PROBLEM DETAILS:
Please report every line of the listing below that has the word "доступа" in it.

Content starts

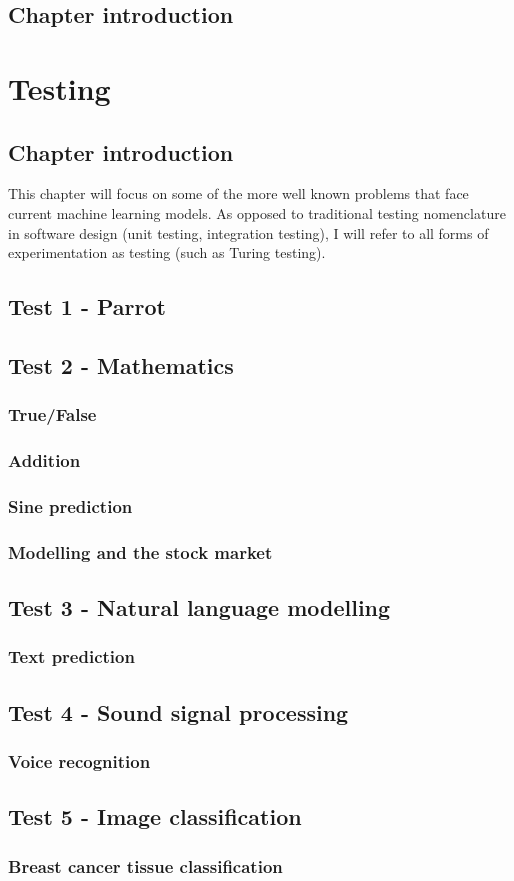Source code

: \documentclass{book}
\begin{document}
\section{Chapter introduction}

\chapter{Testing}
\section{Chapter introduction}
This chapter will focus on some of the more well known problems that face current machine learning models. 
As opposed to traditional testing nomenclature in software design (unit testing, integration testing), I will refer to all forms of experimentation as testing (such as Turing testing).
\section{Test 1 - Parrot}
\section{Test 2 - Mathematics}
\subsection{True/False}
\subsection{Addition}
\subsection{Sine prediction}
\subsection{Modelling and the stock market}
\section{Test 3 - Natural language modelling}
\subsection{Text prediction}
\section{Test 4 - Sound signal processing}
\subsection{Voice recognition}
\section{Test 5 - Image classification}
\subsection{Breast cancer tissue classification}

\backmatter

\end{document}
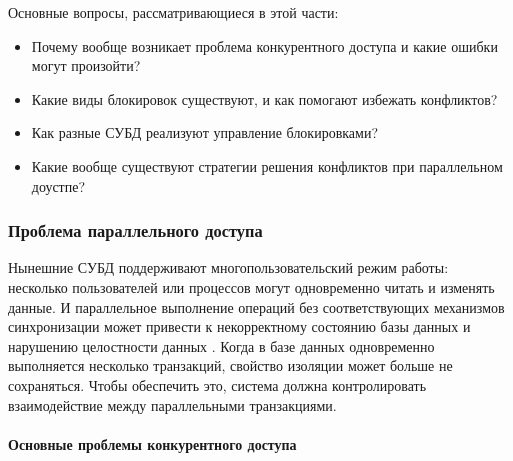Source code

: Основные вопросы, рассматривающиеся в этой части:
\begin{itemize}
		\item Почему вообще возникает проблема конкурентного доступа и какие ошибки могут произойти?
		\item Какие виды блокировок существуют, и как помогают избежать конфликтов?
    \item Как разные СУБД реализуют управление блокировками?
    \item Какие вообще существуют стратегии решения конфликтов при параллельном доустпе?
\end{itemize}

\subsubsection{Проблема параллельного доступа}

Нынешние СУБД поддерживают многопользовательский режим работы: несколько пользователей или процессов могут одновременно читать и изменять данные. И параллельное выполнение операций без соответствующих механизмов синхронизации может привести к некорректному состоянию базы данных и нарушению целостности данных \autocite{ElmasriNavathe, Silberschatz}.
Когда в базе данных одновременно выполняется несколько транзакций, свойство изоляции может больше не сохраняться. Чтобы обеспечить это, система должна контролировать взаимодействие между параллельными транзакциями. \autocite{Silberschatz}

\paragraph{Основные проблемы конкурентного доступа} ~\\

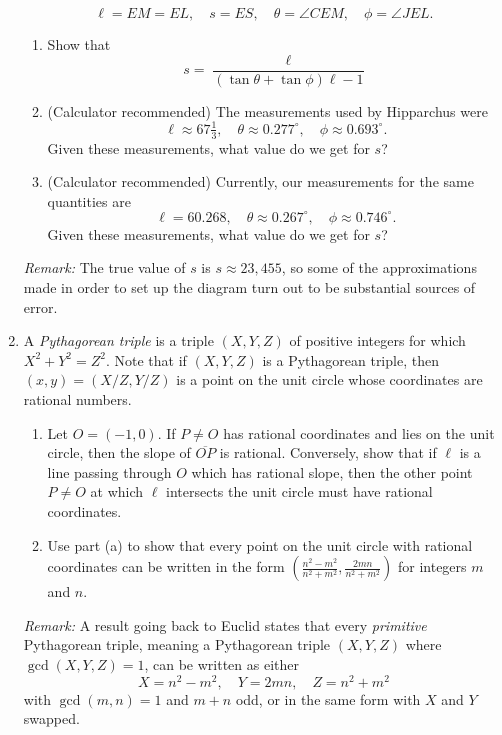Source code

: \begin{enumerate}
\begin{equation*}
\ell = EM = EL,\quad s = ES,\quad\theta = \angle CEM,\quad\phi = \angle JEL.
\end{equation*}
\begin{enumerate}
\item Show that 
\begin{equation*}
s = \frac{\ell}{(\tan\theta + \tan\phi)\ell - 1}
\end{equation*}
\item (Calculator recommended) The measurements used by Hipparchus were
\begin{equation*}
\ell\approx 67\tfrac{1}{3},\quad\theta\approx 0.277^{\circ},\quad\phi\approx 0.693^{\circ}.
\end{equation*}
Given these measurements, what value do we get for $s$?
\item (Calculator recommended) Currently, our measurements for the same quantities are
\begin{equation*}
\ell = 60.268,\quad\theta\approx 0.267^{\circ},\quad\phi\approx 0.746^{\circ}.
\end{equation*}
Given these measurements, what value do we get for $s$?\par
\end{enumerate}
\emph{Remark:} The true value of $s$ is $s\approx 23{,}455$, so some of the approximations made in order to set up the diagram turn out to be substantial sources of error.\newpage
\item A \emph{Pythagorean triple} is a triple $(X,Y,Z)$ of positive integers for which $X^2 + Y^2 = Z^2$. Note that if $(X,Y,Z)$ is a Pythagorean triple, then $(x,y) = (X/Z, Y/Z)$ is a point on the unit circle whose coordinates are rational numbers.
\begin{enumerate}
\item Let $O = (-1,0)$. If $P\neq O$ has rational coordinates and lies on the unit circle, then the slope of $\overline{OP}$ is rational. Conversely, show that if $\ell$ is a line passing through $O$ which has rational slope, then the other point $P\neq O$ at which $\ell$ intersects the unit circle must have rational coordinates.
\item Use part (a) to show that every point on the unit circle with rational coordinates can be written in the form $\displaystyle\left(\frac{n^2 - m^2}{n^2 + m^2}, \frac{2mn}{n^2 + m^2}\right)$ for integers $m$ and $n$.
\end{enumerate}
\emph{Remark:} A result going back to Euclid states that every \emph{primitive} Pythagorean triple, meaning a Pythagorean triple $(X,Y,Z)$ where $\gcd(X,Y,Z) = 1$, can be written as either
\begin{equation*}
X = n^2 - m^2,\quad Y = 2mn,\quad Z = n^2 + m^2
\end{equation*}
with $\gcd(m,n) = 1$ and $m + n$ odd, or in the same form with $X$ and $Y$ swapped.
\end{enumerate}


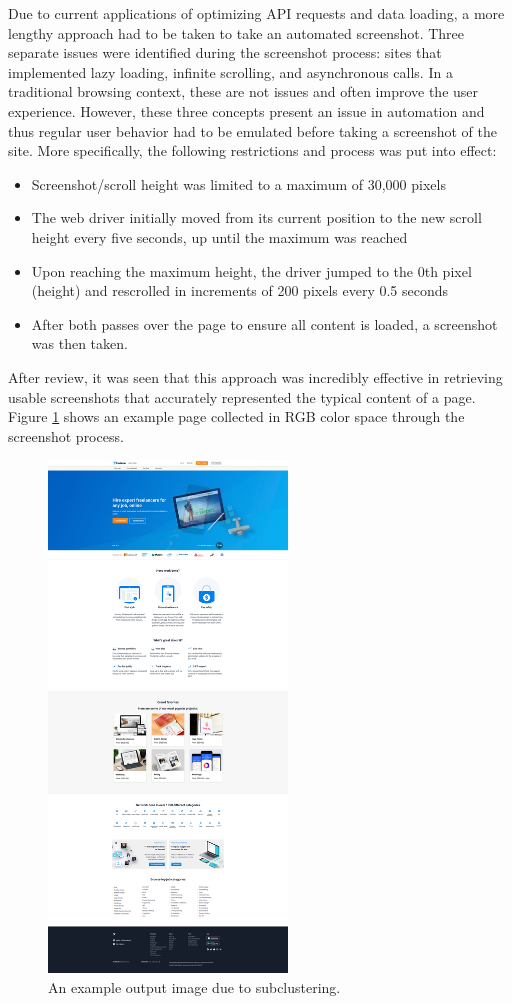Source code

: \documentclass[conference]{IEEEtran}
\begin{document}
Due to current applications of optimizing API requests and data loading, a more lengthy approach had to be taken to take an automated screenshot. Three separate issues were identified during the screenshot process: sites that implemented lazy loading, infinite scrolling, and asynchronous calls. In a traditional browsing context, these are not issues and often improve the user experience. However, these three concepts present an issue in automation and thus regular user behavior had to be emulated before taking a screenshot of the site. More specifically, the following restrictions and process was put into effect:

\renewcommand{\labelitemi}{$\textendash$}
\begin{itemize}
\item Screenshot/scroll height was limited to a maximum of 30,000 pixels
\item The web driver initially moved from its current position to the new scroll height every five seconds, up until the maximum was reached
\item Upon reaching the maximum height, the driver jumped to the 0th pixel (height) and rescrolled in increments of 200 pixels every 0.5 seconds
\item After both passes over the page to ensure all content is loaded, a screenshot was then taken.
\end{itemize}

After review, it was seen that this approach was incredibly effective in retrieving usable screenshots that accurately represented the typical content of a page. Figure \ref{fig:rgb} shows an example page collected in RGB color space through the screenshot process.

\begin{figure}[!t]
\centering
\label{fig:rgb}
\includegraphics[width=2.5in]{media/freelancer_com_original.png}
\caption{An example output image due to subclustering.}
\end{figure}
\end{document}
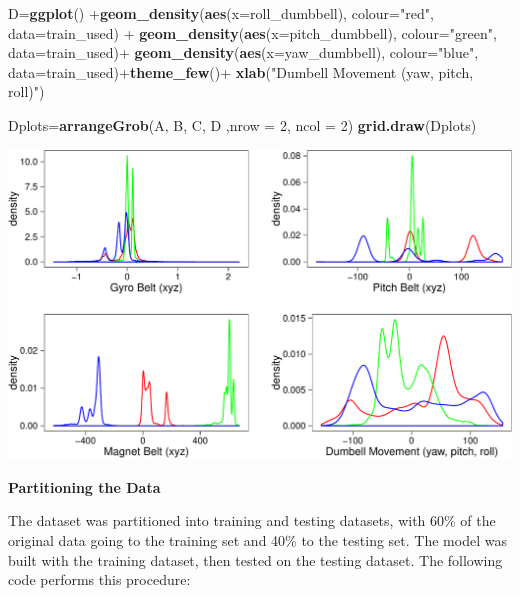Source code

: \documentclass[]{article}
\newenvironment{Shaded}{\begin{snugshade}}{\end{snugshade}}
\newcommand{\KeywordTok}[1]{\textcolor[rgb]{0.13,0.29,0.53}{\textbf{{#1}}}}
\newcommand{\DataTypeTok}[1]{\textcolor[rgb]{0.13,0.29,0.53}{{#1}}}
\newcommand{\DecValTok}[1]{\textcolor[rgb]{0.00,0.00,0.81}{{#1}}}
\newcommand{\StringTok}[1]{\textcolor[rgb]{0.31,0.60,0.02}{{#1}}}
\newcommand{\NormalTok}[1]{{#1}}
\begin{document}
\begin{Shaded}
\begin{Highlighting}[]
\NormalTok{D=}\KeywordTok{ggplot}\NormalTok{() +}\KeywordTok{geom_density}\NormalTok{(}\KeywordTok{aes}\NormalTok{(}\DataTypeTok{x=}\NormalTok{roll_dumbbell), }\DataTypeTok{colour=}\StringTok{"red"}\NormalTok{, }\DataTypeTok{data=}\NormalTok{train_used) +}
\StringTok{  }\KeywordTok{geom_density}\NormalTok{(}\KeywordTok{aes}\NormalTok{(}\DataTypeTok{x=}\NormalTok{pitch_dumbbell), }\DataTypeTok{colour=}\StringTok{"green"}\NormalTok{, }\DataTypeTok{data=}\NormalTok{train_used)+}
\StringTok{  }\KeywordTok{geom_density}\NormalTok{(}\KeywordTok{aes}\NormalTok{(}\DataTypeTok{x=}\NormalTok{yaw_dumbbell), }\DataTypeTok{colour=}\StringTok{"blue"}\NormalTok{, }\DataTypeTok{data=}\NormalTok{train_used)+}\KeywordTok{theme_few}\NormalTok{()+}
\StringTok{  }\KeywordTok{xlab}\NormalTok{(}\StringTok{"Dumbell Movement (yaw, pitch, roll)"}\NormalTok{)}

\NormalTok{Dplots=}\KeywordTok{arrangeGrob}\NormalTok{(A, B, C, D ,}\DataTypeTok{nrow =} \DecValTok{2}\NormalTok{, }\DataTypeTok{ncol =} \DecValTok{2}\NormalTok{)}
\KeywordTok{grid.draw}\NormalTok{(Dplots)}
\end{Highlighting}
\end{Shaded}

\begin{center}\includegraphics{MLproject_files/figure-latex/unnamed-chunk-2-1} \end{center}

\textbf{Partitioning the Data}

The dataset was partitioned into training and testing datasets, with
60\% of the original data going to the training set and 40\% to the
testing set. The model was built with the training dataset, then tested
on the testing dataset. The following code performs this procedure:
\end{document}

Content ends

EXPECTED ANSWER:
		\item Почему вообще возникает проблема конкурентного доступа и какие ошибки могут произойти?
\subsubsection{Проблема параллельного доступа}
\paragraph{Основные проблемы конкурентного доступа} ~\\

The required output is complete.